The bill would also require the USAID Youth Coordinator to facilitate and oversee cross-sectoral international development efforts related to youth across the interagency, including exchanges between USAID and a diverse range of youth leaders, youth-led organizations, and youth-serving organizations advancing youth, peace, and security. The coordinator would also be required to submit a plan to Congress on steps to accomplish those goals to ensure the meaningful participation of youth in conflict prevention, management, resolution, and post-conflict activities.

“Meaningful youth engagement in peace building will no doubt have a profound impact on U.S. international development policy. It is critical for the State Department and USAID to ensure youth programming is effective, and these individuals must have a seat at the table for that to happen,” said Lawler. “To that end, I am proud to join colleagues in both parties in introducing the bipartisan Youth, Peace, and Security Act.”

“The Youth, Peace, and Security Act is a powerful piece of foreign policy legislation that puts youth at the center of peacebuilding and conflict prevent efforts,” said Meng. “For too long, the collective voices of our young people have been ignored. This bill helps ensure them a seat at the table moving forward. I am proud to work on such an important bill with several champions of global peacebuilding, and look forward to leading this bill through the House.”

“The voices of our youth bring important value to the discussion table and offer unique perspectives that greatly benefit decision making conversations,” said Fitzpatrick. “I am proud to join my colleagues in introducing the bipartisan Youth, Peace, and Security Act. Our bill will establish a framework at USAID to ensure that the voices of young people from every walk of life are included in conflict resolution, reconciliation, and security resilience efforts.”

“Engaging with the next generation is necessary to make the world a better place,” said Salazar. “Latin America has one of the youngest and most dynamic populations around the world. We must be ready to deal with the problems facing young people in the Western Hemisphere if we are going to shepherd a promising future for the region.”

“For too long, young people have had their voices ignored and their ideas overlooked,” said Phillips. “With this bill, we are working to ensure that youth leaders have a seat at the table to help resolve conflicts that affect them and their communities. The Youth Coordinator position represents an investment in the leaders of tomorrow, as they continue to participate in peacebuilding today.”
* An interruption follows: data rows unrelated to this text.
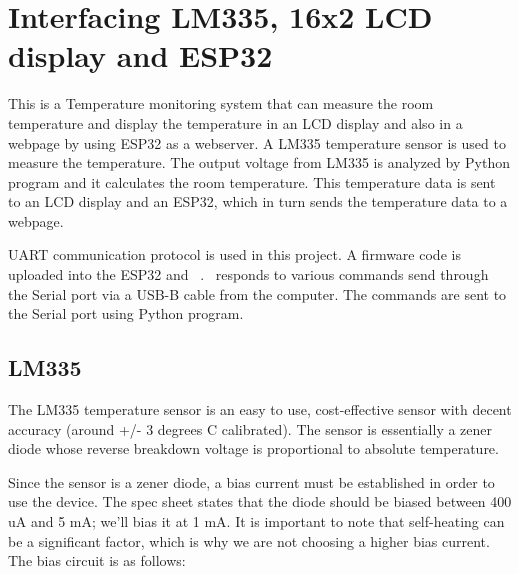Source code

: \chapter {Interfacing LM335, 16x2 LCD display and ESP32}
\thispagestyle{empty}
\label{LCD}
\label{LM335}
\label{ESP32}

\newcommand{\LocTMPfig}{\Origin/user-code/Tmp-Mon/figures}
\newcommand{\LocTMPardcode}{\Origin/user-code/Tmp-Mon/arduino}
\newcommand{\LocTMPardbrief}[1]{{\tt\seqsplit{Origin/user-code/Tmp-Mon/arduino/#1}}}

\newcommand{\LocTMPpycode}{\Origin/user-code/Tmp-Mon/python}
\newcommand{\LocTMPpybrief}[1]{{\tt
\seqsplit{Origin/user-code/Tmp-Mon/python/#1}}}


This is a Temperature monitoring system that can measure the
room temperature and display the temperature in an LCD display
and also in a webpage by using ESP32 as a webserver. A LM335
temperature sensor is used to measure the temperature. The
output voltage from LM335 is analyzed by Python program and it
calculates the room temperature. This temperature data is sent
to an
LCD display and an ESP32, which in turn sends the temperature
data to a webpage.

UART communication protocol is used in this project. A firmware
code is uploaded into the ESP32 and \arduino\ . \arduino\
responds to various commands send through the Serial port via a
USB-B
cable from the computer. The commands are sent to the Serial
port using Python program.


\section{LM335}
The LM335 temperature sensor is an easy to use, cost-effective
sensor with decent accuracy (around +/- 3 degrees C calibrated).
The sensor is essentially a zener diode whose reverse breakdown
voltage is proportional to absolute temperature.

Since the sensor is a zener diode, a bias current must be
established in order to use the device. The spec sheet states
that the diode should be biased between 400 uA and 5 mA; we'll
bias it
at 1 mA. It is important to note that self-heating can be a
significant factor, which is why we are not choosing a higher
bias current. The bias circuit is as follows:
“Including young people in peacebuilding and conflict resolution is critical to promoting a more stable, prosperous world. These efforts will benefit the African continent in particular, which is the youngest region in the world with a median age of 18,” said Kamlager-Dove. “By providing support and opportunities for the leaders of tomorrow to have a role in guiding outcomes today, we will promote positive development for generations to come. I am proud to lead this bipartisan bill to advance coordination for cross-sectoral international development efforts that engage youth in peace and security efforts.”

“Young people are our best hope for a more peaceful, stable world,” said Senator Cory Booker (D-NJ), who plans to introduce the Senate version of the bill this fall. “Far too often, young people are disproportionately affected by conflict and violence, yet not included in peacebuilding processes. This legislation would ensure that youth leaders are active participants in conflict prevention, resolution, and recovery efforts, giving them a seat at the table to build a more sustainable, peaceful future for their communities.”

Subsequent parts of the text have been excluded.